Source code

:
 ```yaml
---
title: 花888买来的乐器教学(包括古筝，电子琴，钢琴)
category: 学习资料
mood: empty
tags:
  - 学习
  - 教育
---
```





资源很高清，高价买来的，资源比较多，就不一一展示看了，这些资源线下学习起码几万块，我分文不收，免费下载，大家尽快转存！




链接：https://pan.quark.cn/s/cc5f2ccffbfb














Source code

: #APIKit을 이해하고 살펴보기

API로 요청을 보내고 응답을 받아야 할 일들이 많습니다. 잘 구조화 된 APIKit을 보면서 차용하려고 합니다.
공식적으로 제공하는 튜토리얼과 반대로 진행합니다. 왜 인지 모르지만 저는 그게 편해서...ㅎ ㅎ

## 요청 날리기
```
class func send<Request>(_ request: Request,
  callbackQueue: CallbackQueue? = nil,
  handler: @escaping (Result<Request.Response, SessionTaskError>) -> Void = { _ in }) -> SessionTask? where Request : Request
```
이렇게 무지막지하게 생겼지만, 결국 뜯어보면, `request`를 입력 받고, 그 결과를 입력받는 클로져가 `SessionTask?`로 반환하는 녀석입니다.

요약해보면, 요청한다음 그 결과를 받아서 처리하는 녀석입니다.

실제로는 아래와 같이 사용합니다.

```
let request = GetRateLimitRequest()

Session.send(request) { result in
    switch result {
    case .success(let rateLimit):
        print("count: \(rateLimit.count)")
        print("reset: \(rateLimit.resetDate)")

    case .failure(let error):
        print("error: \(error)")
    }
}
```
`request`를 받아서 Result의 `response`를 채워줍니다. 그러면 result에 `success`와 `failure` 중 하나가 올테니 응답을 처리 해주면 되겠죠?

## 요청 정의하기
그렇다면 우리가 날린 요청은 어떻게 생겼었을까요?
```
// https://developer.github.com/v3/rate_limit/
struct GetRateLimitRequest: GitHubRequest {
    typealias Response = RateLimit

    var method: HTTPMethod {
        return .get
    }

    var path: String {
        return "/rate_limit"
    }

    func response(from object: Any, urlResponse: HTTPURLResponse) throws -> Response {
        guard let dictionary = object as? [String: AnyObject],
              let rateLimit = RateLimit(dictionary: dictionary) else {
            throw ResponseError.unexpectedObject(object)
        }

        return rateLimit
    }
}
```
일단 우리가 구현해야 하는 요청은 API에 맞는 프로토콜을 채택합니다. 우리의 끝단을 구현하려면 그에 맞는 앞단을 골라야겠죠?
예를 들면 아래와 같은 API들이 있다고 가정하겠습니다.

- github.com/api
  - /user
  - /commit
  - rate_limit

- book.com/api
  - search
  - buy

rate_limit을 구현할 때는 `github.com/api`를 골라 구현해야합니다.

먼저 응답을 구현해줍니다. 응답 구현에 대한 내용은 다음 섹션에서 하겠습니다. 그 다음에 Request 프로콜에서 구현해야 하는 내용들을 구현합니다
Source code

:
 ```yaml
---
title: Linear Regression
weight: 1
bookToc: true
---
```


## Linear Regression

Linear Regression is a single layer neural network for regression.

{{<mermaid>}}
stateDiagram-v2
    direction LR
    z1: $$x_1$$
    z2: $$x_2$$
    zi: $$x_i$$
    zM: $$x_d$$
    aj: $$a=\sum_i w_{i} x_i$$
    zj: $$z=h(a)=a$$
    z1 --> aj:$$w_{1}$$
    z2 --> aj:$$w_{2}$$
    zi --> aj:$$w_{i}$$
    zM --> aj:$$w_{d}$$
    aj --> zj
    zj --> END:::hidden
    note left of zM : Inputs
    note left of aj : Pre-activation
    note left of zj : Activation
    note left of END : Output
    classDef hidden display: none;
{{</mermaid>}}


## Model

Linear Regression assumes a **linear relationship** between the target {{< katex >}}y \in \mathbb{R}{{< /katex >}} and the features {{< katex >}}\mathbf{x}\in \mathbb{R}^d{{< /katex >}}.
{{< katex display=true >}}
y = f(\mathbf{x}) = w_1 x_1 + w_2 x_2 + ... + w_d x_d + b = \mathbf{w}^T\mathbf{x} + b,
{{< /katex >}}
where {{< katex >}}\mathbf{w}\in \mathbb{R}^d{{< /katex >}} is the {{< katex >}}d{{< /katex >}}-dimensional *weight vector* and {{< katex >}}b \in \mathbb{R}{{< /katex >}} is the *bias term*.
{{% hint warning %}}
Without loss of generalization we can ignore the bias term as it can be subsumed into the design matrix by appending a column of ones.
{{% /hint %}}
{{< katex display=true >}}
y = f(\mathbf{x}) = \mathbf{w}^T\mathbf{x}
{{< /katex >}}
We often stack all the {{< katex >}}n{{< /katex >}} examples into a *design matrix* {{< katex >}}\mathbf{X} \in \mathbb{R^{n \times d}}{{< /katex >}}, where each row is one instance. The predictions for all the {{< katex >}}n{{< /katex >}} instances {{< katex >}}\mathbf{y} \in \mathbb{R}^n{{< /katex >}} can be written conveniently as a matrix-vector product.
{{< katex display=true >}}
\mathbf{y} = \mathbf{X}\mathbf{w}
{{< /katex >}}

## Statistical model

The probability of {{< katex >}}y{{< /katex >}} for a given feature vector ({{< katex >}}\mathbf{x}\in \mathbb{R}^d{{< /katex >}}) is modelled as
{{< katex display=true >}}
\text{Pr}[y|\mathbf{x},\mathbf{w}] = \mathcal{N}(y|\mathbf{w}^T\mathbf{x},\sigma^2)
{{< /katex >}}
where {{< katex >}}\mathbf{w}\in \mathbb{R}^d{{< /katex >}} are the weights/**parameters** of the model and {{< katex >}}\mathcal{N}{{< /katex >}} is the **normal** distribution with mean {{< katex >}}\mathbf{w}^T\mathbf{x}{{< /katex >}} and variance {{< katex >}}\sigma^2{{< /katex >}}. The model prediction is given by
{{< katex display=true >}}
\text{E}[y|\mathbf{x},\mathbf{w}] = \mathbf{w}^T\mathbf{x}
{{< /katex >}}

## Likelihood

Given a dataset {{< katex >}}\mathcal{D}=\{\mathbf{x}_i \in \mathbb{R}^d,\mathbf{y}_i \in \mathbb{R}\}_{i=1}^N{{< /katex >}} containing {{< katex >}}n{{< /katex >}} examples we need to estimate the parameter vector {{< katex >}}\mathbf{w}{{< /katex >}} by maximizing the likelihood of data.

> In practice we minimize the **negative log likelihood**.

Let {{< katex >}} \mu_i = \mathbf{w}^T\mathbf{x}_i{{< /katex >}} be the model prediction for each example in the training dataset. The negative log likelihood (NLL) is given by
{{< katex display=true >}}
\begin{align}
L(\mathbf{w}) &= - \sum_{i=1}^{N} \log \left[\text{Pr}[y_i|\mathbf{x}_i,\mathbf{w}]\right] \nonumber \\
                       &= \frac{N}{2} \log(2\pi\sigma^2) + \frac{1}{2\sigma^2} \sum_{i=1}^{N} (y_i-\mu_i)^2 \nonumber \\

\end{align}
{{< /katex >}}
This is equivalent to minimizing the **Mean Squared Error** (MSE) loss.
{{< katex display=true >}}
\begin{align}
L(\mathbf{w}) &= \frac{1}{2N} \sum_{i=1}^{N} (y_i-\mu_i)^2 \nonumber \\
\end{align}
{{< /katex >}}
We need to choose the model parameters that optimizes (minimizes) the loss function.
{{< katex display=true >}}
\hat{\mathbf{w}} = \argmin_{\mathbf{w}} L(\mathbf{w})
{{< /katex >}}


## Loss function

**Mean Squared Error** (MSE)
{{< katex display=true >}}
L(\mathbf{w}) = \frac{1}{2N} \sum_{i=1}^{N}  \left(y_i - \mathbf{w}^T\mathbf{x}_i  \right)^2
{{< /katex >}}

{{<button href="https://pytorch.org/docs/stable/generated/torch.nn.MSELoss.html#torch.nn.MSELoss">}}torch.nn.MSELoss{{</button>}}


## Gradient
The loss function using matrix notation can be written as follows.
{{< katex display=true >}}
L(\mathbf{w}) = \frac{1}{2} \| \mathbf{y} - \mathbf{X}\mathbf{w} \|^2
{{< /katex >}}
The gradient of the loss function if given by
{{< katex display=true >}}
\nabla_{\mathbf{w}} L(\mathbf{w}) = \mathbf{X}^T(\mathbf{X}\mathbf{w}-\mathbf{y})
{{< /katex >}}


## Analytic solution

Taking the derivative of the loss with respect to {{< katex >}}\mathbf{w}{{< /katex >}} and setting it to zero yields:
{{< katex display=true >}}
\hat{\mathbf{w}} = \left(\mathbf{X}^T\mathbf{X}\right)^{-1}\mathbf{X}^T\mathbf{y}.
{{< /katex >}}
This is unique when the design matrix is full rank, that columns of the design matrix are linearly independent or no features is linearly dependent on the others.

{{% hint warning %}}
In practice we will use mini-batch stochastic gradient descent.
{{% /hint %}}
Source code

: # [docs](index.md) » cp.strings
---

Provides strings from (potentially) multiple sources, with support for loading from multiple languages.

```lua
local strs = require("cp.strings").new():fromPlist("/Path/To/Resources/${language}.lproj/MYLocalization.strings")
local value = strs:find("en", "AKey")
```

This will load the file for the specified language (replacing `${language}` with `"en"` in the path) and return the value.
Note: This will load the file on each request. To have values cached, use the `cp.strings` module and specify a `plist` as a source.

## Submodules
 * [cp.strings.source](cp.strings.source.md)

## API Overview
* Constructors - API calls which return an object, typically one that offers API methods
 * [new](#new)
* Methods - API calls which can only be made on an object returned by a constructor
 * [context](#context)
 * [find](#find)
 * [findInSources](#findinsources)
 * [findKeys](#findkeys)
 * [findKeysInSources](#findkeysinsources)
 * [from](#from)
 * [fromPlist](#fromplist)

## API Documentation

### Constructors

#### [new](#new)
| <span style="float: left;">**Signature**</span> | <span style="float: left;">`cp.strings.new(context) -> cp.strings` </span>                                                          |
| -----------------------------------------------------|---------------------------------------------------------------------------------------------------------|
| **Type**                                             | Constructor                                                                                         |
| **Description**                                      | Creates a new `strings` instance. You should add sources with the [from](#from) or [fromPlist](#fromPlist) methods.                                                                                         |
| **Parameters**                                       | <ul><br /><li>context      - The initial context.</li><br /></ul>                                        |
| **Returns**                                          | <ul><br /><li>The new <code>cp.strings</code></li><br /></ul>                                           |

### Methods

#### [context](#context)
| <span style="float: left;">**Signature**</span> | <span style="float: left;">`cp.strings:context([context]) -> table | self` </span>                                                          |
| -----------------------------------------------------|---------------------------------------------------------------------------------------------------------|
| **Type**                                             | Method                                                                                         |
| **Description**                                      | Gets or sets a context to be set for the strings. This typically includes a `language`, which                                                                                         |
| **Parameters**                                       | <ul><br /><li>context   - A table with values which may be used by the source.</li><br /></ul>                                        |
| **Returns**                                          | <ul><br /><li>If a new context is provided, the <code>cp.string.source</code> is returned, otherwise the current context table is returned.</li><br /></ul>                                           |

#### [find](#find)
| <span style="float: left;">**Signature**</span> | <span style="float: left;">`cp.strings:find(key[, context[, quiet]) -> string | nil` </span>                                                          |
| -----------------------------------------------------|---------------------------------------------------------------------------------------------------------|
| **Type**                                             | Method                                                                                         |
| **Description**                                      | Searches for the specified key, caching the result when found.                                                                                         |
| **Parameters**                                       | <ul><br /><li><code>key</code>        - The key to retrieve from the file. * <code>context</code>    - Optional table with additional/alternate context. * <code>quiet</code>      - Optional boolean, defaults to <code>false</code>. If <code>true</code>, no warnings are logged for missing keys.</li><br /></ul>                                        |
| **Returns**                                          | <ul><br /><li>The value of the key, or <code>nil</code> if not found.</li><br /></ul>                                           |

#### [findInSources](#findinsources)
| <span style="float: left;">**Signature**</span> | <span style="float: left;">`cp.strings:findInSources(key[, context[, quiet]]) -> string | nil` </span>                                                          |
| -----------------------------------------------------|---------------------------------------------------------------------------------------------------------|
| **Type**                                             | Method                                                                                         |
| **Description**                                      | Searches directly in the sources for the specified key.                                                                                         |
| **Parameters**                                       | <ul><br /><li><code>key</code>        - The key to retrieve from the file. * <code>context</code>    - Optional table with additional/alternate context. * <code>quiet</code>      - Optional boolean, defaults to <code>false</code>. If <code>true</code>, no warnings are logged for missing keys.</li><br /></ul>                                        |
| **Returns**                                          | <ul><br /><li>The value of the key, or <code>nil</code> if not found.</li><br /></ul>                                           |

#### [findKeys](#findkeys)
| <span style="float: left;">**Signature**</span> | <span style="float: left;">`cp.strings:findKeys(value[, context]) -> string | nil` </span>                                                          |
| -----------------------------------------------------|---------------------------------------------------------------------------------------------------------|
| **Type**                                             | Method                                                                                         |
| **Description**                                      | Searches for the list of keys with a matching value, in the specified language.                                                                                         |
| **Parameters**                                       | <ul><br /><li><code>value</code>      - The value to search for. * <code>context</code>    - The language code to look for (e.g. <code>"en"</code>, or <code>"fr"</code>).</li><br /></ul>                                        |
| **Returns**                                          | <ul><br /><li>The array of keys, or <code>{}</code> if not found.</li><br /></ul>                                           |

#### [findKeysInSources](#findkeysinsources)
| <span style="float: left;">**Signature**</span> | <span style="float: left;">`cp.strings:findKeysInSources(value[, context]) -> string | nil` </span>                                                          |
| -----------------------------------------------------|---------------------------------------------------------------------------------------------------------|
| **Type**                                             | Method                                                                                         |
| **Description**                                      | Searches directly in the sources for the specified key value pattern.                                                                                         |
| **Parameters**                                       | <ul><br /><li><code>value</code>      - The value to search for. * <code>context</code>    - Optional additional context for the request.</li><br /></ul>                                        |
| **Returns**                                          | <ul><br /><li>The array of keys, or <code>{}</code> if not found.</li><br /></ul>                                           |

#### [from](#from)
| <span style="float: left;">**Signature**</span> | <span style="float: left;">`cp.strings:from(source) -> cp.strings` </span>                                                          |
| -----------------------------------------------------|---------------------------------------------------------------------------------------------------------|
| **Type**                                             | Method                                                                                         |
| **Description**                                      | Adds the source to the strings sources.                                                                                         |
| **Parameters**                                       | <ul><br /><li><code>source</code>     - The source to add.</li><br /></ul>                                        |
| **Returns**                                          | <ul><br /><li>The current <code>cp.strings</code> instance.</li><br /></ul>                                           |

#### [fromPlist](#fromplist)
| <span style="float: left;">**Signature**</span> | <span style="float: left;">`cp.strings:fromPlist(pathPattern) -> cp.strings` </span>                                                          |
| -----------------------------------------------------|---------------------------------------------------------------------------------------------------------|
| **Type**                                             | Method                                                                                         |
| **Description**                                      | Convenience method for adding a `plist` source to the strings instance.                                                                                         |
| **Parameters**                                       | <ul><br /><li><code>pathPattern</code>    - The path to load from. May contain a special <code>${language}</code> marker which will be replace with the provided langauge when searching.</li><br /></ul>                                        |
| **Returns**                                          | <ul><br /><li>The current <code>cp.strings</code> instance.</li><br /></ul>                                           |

────────────────────────────────────────

Work to be completed: Copy every line of the listing where the word "calls" appears.

Output of the task:
* Constructors - API calls which return an object, typically one that offers API methods
* Methods - API calls which can only be made on an object returned by a constructor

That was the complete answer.